And that day came, and although their kingdom never returned to its former spiritual heights, the temple was rebuilt, and once again, justice, wisdom and righteousness reigned in the City of God. The city was desecrated by foreigners from a faraway continent – but the people rebelled against a foreign yoke and even more, against a foreign spirit that was materialistic, selfish, immoral and frivolous, while the people of the city were striving to be full of reality and spirit in harmony, morally good, seeking to bless the whole world and full of a deep, real joy,


Later, yet another foreign invader from a faraway continent conquered and then destroyed this beautiful, holy and special City of God. The people were again dispersed, but lived the city in their hearts and minds, remembering the city every day in their laws, rituals and customs, and in their yearning and praying for the day they would return and rebuild their capital city.
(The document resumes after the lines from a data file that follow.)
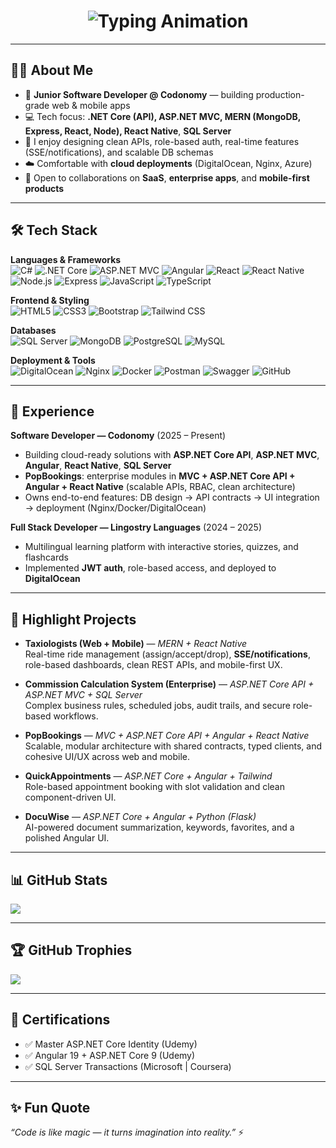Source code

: <h1 align="center">
  <img src="https://readme-typing-svg.herokuapp.com?font=Fira+Code&weight=500&size=28&pause=1000&color=000000&center=true&vCenter=true&width=800&lines=Hi%2C+I'm+Junaid+Shahpal;Software+Developer+at+Codonomy;Full+Stack+.NET+%26+MERN;ASP.NET+Core+%7C+MVC+%7C+Angular;React+Native+%7C+SQL+Server+%7C+MongoDB" alt="Typing Animation" />
</h1>

---

## 👨‍💻 About Me
- 🚀 **Junior Software Developer @ Codonomy** — building production-grade web & mobile apps  
- 💻 Tech focus: **.NET Core (API), ASP.NET MVC, MERN (MongoDB, Express, React, Node), React Native**, **SQL Server**  
- 🧩 I enjoy designing clean APIs, role-based auth, real-time features (SSE/notifications), and scalable DB schemas  
- ☁️ Comfortable with **cloud deployments** (DigitalOcean, Nginx, Azure)  
- 🤝 Open to collaborations on **SaaS**, **enterprise apps**, and **mobile-first products**

---

## 🛠️ Tech Stack
**Languages & Frameworks**  
![C#](https://img.shields.io/badge/C%23-%23239120.svg?logo=c-sharp&logoColor=white)
![.NET Core](https://img.shields.io/badge/.NET-512BD4?logo=dotnet&logoColor=white)
![ASP.NET MVC](https://img.shields.io/badge/ASP.NET-MVC-512BD4?logo=dotnet&logoColor=white)
![Angular](https://img.shields.io/badge/Angular-DD0031?logo=angular&logoColor=white)
![React](https://img.shields.io/badge/React-20232A?logo=react&logoColor=61DAFB)
![React Native](https://img.shields.io/badge/React%20Native-20232A?logo=react&logoColor=61DAFB)
![Node.js](https://img.shields.io/badge/Node.js-339933?logo=node.js&logoColor=white)
![Express](https://img.shields.io/badge/Express-000000?logo=express&logoColor=white)
![JavaScript](https://img.shields.io/badge/JavaScript-F7DF1E?logo=javascript&logoColor=black)
![TypeScript](https://img.shields.io/badge/TypeScript-3178C6?logo=typescript&logoColor=white)

**Frontend & Styling**  
![HTML5](https://img.shields.io/badge/HTML5-E34F26?logo=html5&logoColor=white)
![CSS3](https://img.shields.io/badge/CSS3-1572B6?logo=css3&logoColor=white)
![Bootstrap](https://img.shields.io/badge/Bootstrap-563D7C?logo=bootstrap&logoColor=white)
![Tailwind CSS](https://img.shields.io/badge/Tailwind_CSS-38B2AC?logo=tailwind-css&logoColor=white)

**Databases**  
![SQL Server](https://img.shields.io/badge/SQL%20Server-CC2927?logo=microsoftsqlserver&logoColor=white)
![MongoDB](https://img.shields.io/badge/MongoDB-47A248?logo=mongodb&logoColor=white)
![PostgreSQL](https://img.shields.io/badge/PostgreSQL-316192?logo=postgresql&logoColor=white)
![MySQL](https://img.shields.io/badge/MySQL-005C84?logo=mysql&logoColor=white)

**Deployment & Tools**  
![DigitalOcean](https://img.shields.io/badge/DigitalOcean-0080FF?logo=digitalocean&logoColor=white)
![Nginx](https://img.shields.io/badge/Nginx-009639?logo=nginx&logoColor=white)
![Docker](https://img.shields.io/badge/Docker-2496ED?logo=docker&logoColor=white)
![Postman](https://img.shields.io/badge/Postman-FF6C37?logo=postman&logoColor=white)
![Swagger](https://img.shields.io/badge/Swagger-85EA2D?logo=swagger&logoColor=black)
![GitHub](https://img.shields.io/badge/GitHub-181717?logo=github&logoColor=white)

---

## 💼 Experience
**Software Developer — Codonomy** (2025 – Present)  
- Building cloud-ready solutions with **ASP.NET Core API**, **ASP.NET MVC**, **Angular**, **React Native**, **SQL Server**  
- **PopBookings**: enterprise modules in **MVC + ASP.NET Core API + Angular + React Native** (scalable APIs, RBAC, clean architecture)  
- Owns end-to-end features: DB design → API contracts → UI integration → deployment (Nginx/Docker/DigitalOcean)

**Full Stack Developer — Lingostry Languages** (2024 – 2025)  
- Multilingual learning platform with interactive stories, quizzes, and flashcards  
- Implemented **JWT auth**, role-based access, and deployed to **DigitalOcean**

---

## 🚀 Highlight Projects
- **Taxiologists (Web + Mobile)** — *MERN + React Native*  
  Real-time ride management (assign/accept/drop), **SSE/notifications**, role-based dashboards, clean REST APIs, and mobile-first UX.

- **Commission Calculation System (Enterprise)** — *ASP.NET Core API + ASP.NET MVC + SQL Server*  
  Complex business rules, scheduled jobs, audit trails, and secure role-based workflows.

- **PopBookings** — *MVC + ASP.NET Core API + Angular + React Native*  
  Scalable, modular architecture with shared contracts, typed clients, and cohesive UI/UX across web and mobile.

- **QuickAppointments** — *ASP.NET Core + Angular + Tailwind*  
  Role-based appointment booking with slot validation and clean component-driven UI.

- **DocuWise** — *ASP.NET Core + Angular + Python (Flask)*  
  AI-powered document summarization, keywords, favorites, and a polished Angular UI.

---

## 📊 GitHub Stats
![](https://github-readme-stats.vercel.app/api/top-langs/?username=junaidshapal&theme=radical&hide_border=false&layout=compact)

---

## 🏆 GitHub Trophies
![](https://github-profile-trophy.vercel.app/?username=junaidshapal&theme=radical&no-frame=false&no-bg=true&margin-w=4)

---

## 📜 Certifications
- ✅ Master ASP.NET Core Identity (Udemy)  
- ✅ Angular 19 + ASP.NET Core 9 (Udemy)  
- ✅ SQL Server Transactions (Microsoft | Coursera)

---

## ✨ Fun Quote
_“Code is like magic — it turns imagination into reality.”_ ⚡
And wave after wave of invaders came, crashing like waves of the sea into the sands, until they broke, receded and disappeared; each leaving some fragments along the land that took on the look of a deserted beach or desert.

Throughout the ages, the exiled people also came back, in waves that were much smaller but quite deeper, leaving their mark as a river carves out a valley from a desolate plain. Each wave added something towards the new building that was slowly but surely being rebuilt.

And the day came, after a long time, and the people who had turned the sleepy town into a glorious city of kings and prophets, once again became the majority in the city of their dreams, the city that once again became a real city full of life, as well as full of visions for a more perfect future.

And at long last the day came and the people once again became independent in their homeland – but the heart of their homeland and the heart of their Holy City were once again occupied by the descendants of another foreign invader. However, after a short period of just nineteen years, the heart and body were rejoined and the City of God was again re-united.

The sleepy-town-turned-capital-city is Yerushalyim, known to foreigners as Jerusalem, the city that King David turned into the capital and where his son, King Solomon, built the first Holy Temple. Ever since, three thousand years ago, it has been the capital of the people – the Jews – in practice or in religious thought, in practice and in dreams. It is the capital of the reincarnated Jewish State of Israel.

Hasn't the time finally come for the world to live by basic justice and recognize Yerushalayim, Jerusalem, as our capital?

As Winston Churchill said in one of his last pronouncements before retiring from being prime minister, "You ought to let the Jews have Jerusalem; it is they who made it famous".